Eran otros tiempos. Ahora los materiales con los que se confeccionan fajas, costales y, sobre todo, las alpargatas, son otros. El calzado era fundamental para soportar la penitencia justa y necesaria. Eran de esparto, incluso hoy día se pueden ver entre las modernas zapatillas deportivas. Las calles de adoquines, algunos en punta, y muchos socavones.
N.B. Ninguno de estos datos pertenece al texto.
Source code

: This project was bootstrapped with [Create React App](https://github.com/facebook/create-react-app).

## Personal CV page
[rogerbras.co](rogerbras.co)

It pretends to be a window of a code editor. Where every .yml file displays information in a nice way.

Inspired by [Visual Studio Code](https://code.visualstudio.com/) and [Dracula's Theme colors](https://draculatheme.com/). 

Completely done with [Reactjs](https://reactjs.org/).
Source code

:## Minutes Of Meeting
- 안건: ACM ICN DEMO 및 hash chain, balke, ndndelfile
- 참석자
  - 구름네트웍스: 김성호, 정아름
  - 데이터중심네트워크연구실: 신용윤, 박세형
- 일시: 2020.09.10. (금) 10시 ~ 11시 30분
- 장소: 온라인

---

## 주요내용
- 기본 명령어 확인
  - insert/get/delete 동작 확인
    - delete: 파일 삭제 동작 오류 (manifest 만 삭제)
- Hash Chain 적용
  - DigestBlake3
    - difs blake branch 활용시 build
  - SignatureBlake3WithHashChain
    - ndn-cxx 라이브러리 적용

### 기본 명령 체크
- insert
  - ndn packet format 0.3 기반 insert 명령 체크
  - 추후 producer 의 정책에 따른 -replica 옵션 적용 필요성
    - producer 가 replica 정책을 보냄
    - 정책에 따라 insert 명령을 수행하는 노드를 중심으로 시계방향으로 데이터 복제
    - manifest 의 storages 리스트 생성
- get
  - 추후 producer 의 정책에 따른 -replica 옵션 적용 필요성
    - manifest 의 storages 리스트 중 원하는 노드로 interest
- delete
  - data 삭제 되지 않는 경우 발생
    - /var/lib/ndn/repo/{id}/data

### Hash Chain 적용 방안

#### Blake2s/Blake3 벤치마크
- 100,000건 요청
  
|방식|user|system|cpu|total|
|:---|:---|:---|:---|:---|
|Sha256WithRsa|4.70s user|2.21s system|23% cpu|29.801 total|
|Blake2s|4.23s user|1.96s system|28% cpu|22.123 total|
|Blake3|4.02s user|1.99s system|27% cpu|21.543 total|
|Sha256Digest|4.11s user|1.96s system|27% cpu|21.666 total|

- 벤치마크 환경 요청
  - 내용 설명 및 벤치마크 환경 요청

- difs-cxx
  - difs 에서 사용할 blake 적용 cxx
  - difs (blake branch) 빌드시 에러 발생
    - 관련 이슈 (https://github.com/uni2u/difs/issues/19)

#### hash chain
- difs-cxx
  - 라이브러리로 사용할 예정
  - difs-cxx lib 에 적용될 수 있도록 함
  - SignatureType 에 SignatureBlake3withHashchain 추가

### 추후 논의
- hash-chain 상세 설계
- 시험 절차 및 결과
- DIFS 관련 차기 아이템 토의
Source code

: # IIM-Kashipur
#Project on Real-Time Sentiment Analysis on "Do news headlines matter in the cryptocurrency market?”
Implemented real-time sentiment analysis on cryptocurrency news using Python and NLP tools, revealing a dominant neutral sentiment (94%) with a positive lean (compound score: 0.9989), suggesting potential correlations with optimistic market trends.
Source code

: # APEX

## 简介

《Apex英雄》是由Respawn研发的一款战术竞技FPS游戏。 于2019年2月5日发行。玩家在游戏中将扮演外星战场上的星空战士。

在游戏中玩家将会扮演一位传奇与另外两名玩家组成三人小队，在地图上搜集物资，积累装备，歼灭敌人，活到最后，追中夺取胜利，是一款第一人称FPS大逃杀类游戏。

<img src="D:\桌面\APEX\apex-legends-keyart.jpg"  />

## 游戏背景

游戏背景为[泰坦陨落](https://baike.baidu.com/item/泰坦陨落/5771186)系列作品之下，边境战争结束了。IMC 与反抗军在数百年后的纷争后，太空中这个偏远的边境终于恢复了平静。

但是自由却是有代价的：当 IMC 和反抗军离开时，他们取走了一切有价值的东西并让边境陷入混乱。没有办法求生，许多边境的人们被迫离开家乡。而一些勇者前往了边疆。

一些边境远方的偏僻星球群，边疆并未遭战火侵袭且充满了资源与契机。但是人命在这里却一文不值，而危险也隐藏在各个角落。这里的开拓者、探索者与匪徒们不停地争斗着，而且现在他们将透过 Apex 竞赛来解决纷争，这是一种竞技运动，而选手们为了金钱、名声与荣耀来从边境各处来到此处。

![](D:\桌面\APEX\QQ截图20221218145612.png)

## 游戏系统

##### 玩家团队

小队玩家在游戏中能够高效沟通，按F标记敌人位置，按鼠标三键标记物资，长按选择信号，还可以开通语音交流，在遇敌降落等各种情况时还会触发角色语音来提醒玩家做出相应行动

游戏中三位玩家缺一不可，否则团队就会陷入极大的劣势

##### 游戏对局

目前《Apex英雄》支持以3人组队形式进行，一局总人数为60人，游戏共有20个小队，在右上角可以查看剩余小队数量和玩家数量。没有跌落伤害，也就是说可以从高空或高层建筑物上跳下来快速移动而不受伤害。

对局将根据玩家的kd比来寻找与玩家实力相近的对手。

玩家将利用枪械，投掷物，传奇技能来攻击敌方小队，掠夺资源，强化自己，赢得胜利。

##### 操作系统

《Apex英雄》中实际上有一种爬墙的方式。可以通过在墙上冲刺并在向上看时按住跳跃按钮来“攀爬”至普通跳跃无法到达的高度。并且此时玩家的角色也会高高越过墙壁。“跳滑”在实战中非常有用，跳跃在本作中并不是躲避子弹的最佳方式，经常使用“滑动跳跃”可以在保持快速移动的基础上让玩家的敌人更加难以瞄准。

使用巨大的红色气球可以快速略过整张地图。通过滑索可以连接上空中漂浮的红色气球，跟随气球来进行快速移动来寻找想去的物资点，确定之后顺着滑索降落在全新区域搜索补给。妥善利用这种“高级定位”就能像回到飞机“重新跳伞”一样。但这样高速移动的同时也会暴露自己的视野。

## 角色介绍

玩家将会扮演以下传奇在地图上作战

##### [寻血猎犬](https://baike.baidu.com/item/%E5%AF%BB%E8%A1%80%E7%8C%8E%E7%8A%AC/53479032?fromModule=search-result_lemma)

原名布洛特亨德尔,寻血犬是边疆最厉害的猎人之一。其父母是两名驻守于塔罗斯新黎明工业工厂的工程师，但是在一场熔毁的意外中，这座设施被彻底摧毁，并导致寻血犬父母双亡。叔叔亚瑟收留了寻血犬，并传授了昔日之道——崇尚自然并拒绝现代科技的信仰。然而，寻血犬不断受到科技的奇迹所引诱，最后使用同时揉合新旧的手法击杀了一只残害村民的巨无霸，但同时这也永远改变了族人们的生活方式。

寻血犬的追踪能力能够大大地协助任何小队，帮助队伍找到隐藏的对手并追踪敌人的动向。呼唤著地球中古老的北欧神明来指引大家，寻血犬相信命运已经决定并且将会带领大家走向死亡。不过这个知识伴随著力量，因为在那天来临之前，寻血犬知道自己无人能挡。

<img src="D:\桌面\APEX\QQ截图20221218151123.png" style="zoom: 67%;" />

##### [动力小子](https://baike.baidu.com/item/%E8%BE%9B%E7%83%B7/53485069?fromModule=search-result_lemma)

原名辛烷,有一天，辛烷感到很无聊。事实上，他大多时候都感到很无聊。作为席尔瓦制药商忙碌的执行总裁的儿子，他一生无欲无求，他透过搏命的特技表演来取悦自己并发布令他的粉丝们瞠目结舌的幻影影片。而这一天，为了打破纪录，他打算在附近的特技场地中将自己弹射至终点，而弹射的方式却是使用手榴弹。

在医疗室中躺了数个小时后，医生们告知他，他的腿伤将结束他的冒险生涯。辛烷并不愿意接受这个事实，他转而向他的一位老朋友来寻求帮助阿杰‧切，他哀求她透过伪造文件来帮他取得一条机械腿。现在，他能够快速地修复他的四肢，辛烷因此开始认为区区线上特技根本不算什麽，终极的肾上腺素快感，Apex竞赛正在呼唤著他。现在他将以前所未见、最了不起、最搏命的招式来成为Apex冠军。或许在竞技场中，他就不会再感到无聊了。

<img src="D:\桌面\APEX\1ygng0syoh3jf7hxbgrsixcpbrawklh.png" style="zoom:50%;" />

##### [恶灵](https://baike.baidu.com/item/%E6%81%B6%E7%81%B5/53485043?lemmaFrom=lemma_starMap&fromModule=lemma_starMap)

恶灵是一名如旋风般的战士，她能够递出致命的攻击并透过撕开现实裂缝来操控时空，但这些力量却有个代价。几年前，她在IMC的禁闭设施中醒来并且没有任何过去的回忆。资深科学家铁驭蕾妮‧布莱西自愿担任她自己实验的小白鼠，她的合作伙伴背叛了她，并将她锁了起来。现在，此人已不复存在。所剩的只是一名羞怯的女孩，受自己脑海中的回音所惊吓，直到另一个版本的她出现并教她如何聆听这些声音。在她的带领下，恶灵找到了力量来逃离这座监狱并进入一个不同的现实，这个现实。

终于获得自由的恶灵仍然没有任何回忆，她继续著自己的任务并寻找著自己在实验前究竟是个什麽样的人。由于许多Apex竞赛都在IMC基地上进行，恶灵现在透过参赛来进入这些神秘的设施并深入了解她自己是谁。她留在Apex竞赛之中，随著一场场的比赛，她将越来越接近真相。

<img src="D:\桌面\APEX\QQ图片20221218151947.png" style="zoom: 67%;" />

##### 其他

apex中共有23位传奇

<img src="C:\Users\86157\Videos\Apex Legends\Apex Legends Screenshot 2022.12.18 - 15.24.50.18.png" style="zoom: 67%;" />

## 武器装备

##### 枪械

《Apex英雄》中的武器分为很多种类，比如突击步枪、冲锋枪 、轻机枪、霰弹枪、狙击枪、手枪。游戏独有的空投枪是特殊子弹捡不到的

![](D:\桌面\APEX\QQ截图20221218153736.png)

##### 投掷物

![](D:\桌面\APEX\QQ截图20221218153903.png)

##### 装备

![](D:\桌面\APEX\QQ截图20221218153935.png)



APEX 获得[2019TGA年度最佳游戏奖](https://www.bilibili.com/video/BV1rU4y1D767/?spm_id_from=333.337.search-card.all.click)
Había calles “malditas” porque su diseño en “V” sobrecargaban a los costeros y pateros, mientras los corrientes se arrimaban a las bandas para ayudar a sus compañeros y compensar el peso. “Lo compartíamos todo, un bocadillo por trabajadora cada hora, suficiente para reponer fuerzas y seguir hacia delante, un cigarro para todos y poca agua porque te enguachina el estómago y no se rinde igual”, la palabra hermano cobraba todo su sentido.
Por entonces, el Hermano Mayor de la hermandad era, el ya difunto, Juan Estévez Tortosa, “Juanichi”, de quien habla el actual, Antonio Martín Martínez, como una persona que supo convencer a la Junta de Gobierno sobre la inclusión de los costaleros “porque era más estético” y a pesar de que estos debían ser hermanos, al corriente de sus cuotas, así como cumplidores de otras estrictas normas de comportamiento, la tradición pesaba en demasía “y había reticencias a los cambios”, finalmente, consigue convencer y el Gran Poder salió a hombros.
Para el máximo responsable de la Hermandad, “hoy día no se concibe ver de lejos al Gran Poder sin su movimiento de túnica, de lado a lado, dando la impresión que viene andando”. Para Martín, esta primera salida procesional del Gran Poder a costaleros, “fue todo un revulsivo, tanto para la hermandad, como para toda la Semana Santa isleña, tal fue la novedad, que en apenas dos o tres años llegamos a tener dos cuadrillas y media”, y lo mismo ocurrió con el paso de Las Mercedes, que salió al año siguiente (1982), con Rafael Medero Ballesteros como capataz.
Para Antonio Martín, Isla Cristina ha madurado mucho, en cuanto a cultura cofrade, “seguimos aprendiendo de Sevilla, sobre todo, pero también Málaga y Huelva”. Y aunque estos tiempos no son los más propicios para presidir una hermandad, por las dificultades económicas de los hermanos, “los cuales, muchos, no pueden pagar sus cuotas”, Antonio se aferra a su fe y espera que esto cambie pronto, deseando que “haya una gran afluencia de hermanos para la salida, a pesar de lo duro que es la madrugada, pero sin hermanos nazarenos, no tiene sentido una estación de penitencia”.
En el término municipal de Isla Cristina procesionan a hombros una veintena de pasos, contando con los más de quince del núcleo urbano, así como los de Pozo del Camino y La Redondela. Y aunque la tradición y devoción ha menguado o estabilizado con el paso de los años, la cantera está más que garantizada y ya, hoy día, no se concebiría una estación de penitencia a ruedas. Los portadores de la fe engrandecen la Semana Grande de Isla Cristina.